President of the People's National Assembly
- In office 8 March 1977 – 3 October 1990

Personal details
- Born: 19 December 1925 Aïn Kerma, Constantine, Algeria
- Died: 10 April 2000 (aged 74) Paris, France
- Party: FLN
- Spouse: Zohra Drif ​(m. 1962)​

= Rabah Bitat =

Algerian politician (1925–2000)

Rabah Bitat (رابح بيطاط; ALA-LC: Rābaḥ Bīṭāṭ; 19 December 1925 – 10 April 2000) was an Algerian nationalist and politician.

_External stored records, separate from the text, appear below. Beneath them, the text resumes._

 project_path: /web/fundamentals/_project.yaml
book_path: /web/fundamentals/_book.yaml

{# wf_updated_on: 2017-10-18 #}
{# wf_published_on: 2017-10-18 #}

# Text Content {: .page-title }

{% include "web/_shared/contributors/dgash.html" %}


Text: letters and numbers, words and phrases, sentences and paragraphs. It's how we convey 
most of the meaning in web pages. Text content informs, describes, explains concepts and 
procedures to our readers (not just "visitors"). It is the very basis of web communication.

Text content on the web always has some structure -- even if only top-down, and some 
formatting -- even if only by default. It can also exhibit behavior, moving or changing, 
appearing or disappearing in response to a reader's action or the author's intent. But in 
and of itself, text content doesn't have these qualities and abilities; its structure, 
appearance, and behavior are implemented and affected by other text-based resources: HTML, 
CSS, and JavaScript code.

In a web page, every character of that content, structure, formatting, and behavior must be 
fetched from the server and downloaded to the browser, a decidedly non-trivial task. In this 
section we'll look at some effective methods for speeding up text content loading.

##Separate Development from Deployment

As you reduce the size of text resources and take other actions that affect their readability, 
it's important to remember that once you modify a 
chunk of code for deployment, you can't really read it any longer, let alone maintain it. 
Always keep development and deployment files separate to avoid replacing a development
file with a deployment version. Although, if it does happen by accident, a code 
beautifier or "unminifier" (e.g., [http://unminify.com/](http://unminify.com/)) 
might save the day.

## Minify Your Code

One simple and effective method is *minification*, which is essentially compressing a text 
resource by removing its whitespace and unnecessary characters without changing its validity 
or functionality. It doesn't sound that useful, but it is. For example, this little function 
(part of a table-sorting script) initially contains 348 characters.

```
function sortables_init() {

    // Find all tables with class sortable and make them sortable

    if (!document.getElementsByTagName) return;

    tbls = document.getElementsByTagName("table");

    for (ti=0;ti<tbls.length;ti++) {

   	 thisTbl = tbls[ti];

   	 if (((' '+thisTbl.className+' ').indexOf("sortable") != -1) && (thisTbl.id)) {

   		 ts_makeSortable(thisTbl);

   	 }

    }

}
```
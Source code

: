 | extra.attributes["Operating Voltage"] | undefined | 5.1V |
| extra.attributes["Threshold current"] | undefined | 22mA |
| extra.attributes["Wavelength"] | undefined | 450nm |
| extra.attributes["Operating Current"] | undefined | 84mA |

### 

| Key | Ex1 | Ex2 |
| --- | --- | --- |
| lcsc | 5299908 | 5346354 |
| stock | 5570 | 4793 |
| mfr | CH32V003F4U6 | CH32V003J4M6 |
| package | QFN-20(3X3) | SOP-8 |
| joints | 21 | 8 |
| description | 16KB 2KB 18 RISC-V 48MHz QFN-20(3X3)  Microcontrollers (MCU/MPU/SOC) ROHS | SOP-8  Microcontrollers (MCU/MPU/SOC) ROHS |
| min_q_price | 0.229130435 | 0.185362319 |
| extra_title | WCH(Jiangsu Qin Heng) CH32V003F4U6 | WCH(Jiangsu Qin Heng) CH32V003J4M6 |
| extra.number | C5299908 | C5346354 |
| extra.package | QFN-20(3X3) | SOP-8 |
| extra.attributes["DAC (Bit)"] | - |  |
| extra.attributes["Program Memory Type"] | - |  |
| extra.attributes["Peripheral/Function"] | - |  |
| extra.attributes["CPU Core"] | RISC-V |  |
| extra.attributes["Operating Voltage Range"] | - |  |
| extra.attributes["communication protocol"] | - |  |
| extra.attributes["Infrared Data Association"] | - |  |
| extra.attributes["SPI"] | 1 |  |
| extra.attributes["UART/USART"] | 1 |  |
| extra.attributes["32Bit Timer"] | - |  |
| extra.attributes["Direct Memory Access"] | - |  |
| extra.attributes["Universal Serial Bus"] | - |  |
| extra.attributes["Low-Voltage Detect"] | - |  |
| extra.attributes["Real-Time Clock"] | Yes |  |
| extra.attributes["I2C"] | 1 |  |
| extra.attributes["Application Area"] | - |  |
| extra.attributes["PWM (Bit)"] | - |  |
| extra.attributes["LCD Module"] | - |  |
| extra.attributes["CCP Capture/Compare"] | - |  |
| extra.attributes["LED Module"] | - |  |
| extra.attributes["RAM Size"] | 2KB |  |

He served as interim President of Algeria from 1978 to 1979, after Houari Boumédiène's death.

==Career==

Bitat was appointed as Vice President of Algeria in the cabinet of Ahmed Ben Bella from September 1962 to September 1963. Bitat served as President of the People's National Assembly from April 1977 to October 1990 and was the interim President of Algeria from 27 December 1978 to 9 February 1979 after the sudden death of Houari Boumédiènne and before the election of Chadli Bendjedid. He was from the Front de Libération National.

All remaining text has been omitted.